Some of that is at odds with our self-image, which tends to emphasise the mythology of the carefree larrikin, thoroughly informal in manners and sceptical of power. This is the Australia of Ned Kelly and Waltzing Matilda, which captures much of how we talk about ourselves, but very little of how we actually behave.

Perhaps the best demonstration of this point came from the late Australian historian John Hirst. His argument is worth reading in full if you find the time, but to put it briefly, our whole history is one of reliance on the state, heightened regulation and mass compliance.

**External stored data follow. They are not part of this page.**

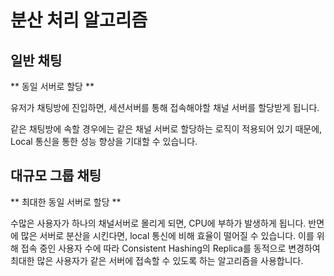 분산 처리 알고리즘
======================

## 일반 채팅

** 동일 서버로 할당 **

유저가 채팅방에 진입하면, 세션서버를 통해 접속해야할 채널 서버를 할당받게 됩니다.

같은 채팅방에 속할 경우에는 같은 채널 서버로 할당하는 로직이 적용되어 있기 때문에, Local 통신을 통한 성능 향상을 기대할 수 있습니다.

## 대규모 그룹 채팅

** 최대한 동일 서버로 할당 **

수많은 사용자가 하나의 채널서버로 몰리게 되면, CPU에 부하가 발생하게 됩니다.
반면에 많은 서버로 분산을 시킨다면, local 통신에 비해 효율이 떨어질 수 있습니다.
이를 위해 접속 중인 사용자 수에 따라 Consistent Hashing의 Replica를 동적으로 변경하여 최대한 많은 사용자가 같은 서버에 접속할 수 있도록 하는 알고리즘을 사용합니다.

So, we were the first nation to make seatbelts compulsory in cars. We’re one of extremely few to make bicycle helmets compulsory. We were early adopters of mandatory breath tests for motorists. We have extensive prohibitions on smoking in public places, including vast outdoor ones.

As Hirst put it: “At games of Australian rules football the spectators yell foul abuse at the umpire and then at half time they file quietly outside to have a smoke”. We’re the only English-speaking country to make voting compulsory. Before that we had compulsory enrolment. We even had laws that made it mandatory to tell the Electoral Office if you moved house. The police were involved in administering all of these policies, aided by spies from the Electoral Office. Yes. Our Electoral Office had spies, most often postmen. That describes a libertarian’s hell. Hell, it’s vastly more interventionist than even social democratic Europe.

And while we have our share of people who decry the idea of a creeping "nanny state", I'd venture that every one of these measures, from compulsory voting to bicycle helmets, is wildly popular here. In general, we'd argue they're common sense and regard critics of them as unreasonably ideological. In any event, we comply silently with all of them.

We might despise politicians, but we ultimately like government for the very simple reason that the modern nation-state of Australia could never have existed without it. In fact, it never did.

The British arrived with Governors, ready to assume the role of governing. White government arrived with white settlers everywhere except Melbourne, which was the only place settlers formed their own government. Then, these governments set about building infrastructure in a way they never did in Britain. They were not managing a society that existed. They simply crushed the Indigenous ones that did, then proceeded as though no society was here in the first place. That set in motion a peculiarly Australian logic that government created society, not the other way around.

Beyond that, our love of border control scarcely needs explanation. One of the first laws we passed after federation was the Immigration Restriction Act, and it has been the most enduring theme of this COVID year. The federal government defied World Health Organisation advice by shutting down our international border. Then, most of our state governments defied the federal government and shut their borders, too. Spats repeatedly broke out between the federal, Queensland and New South Wales governments.

But for all the political fireworks, there isn’t a single leader in this country who didn’t benefit from a hard border policy during this pandemic. Indeed, there probably hasn’t been one in our history. You could never have done this in Europe, where permeable borders are so central to people’s understanding of life. You’d be hard pressed to close state borders in America. But we embraced it with astonishing ease.

All these traits are invaluable weapons against COVID. They’re also what makes it possible for us to legislate gun control after an isolated massacre, pass expansive counter-terrorism legislation without anything like the scrutiny of a serious public debate, and maintain a brutal policy on asylum seekers. Chances are you support some of these things and oppose others.

But that’s the nature of a national psyche. It leads us to do both daft and inspirational things without breaking stride. Perhaps America cannot control its guns for the same reason it can have a spectacular civil rights movement. And if that’s true, perhaps we stopped COVID for the same reason we stopped the boats.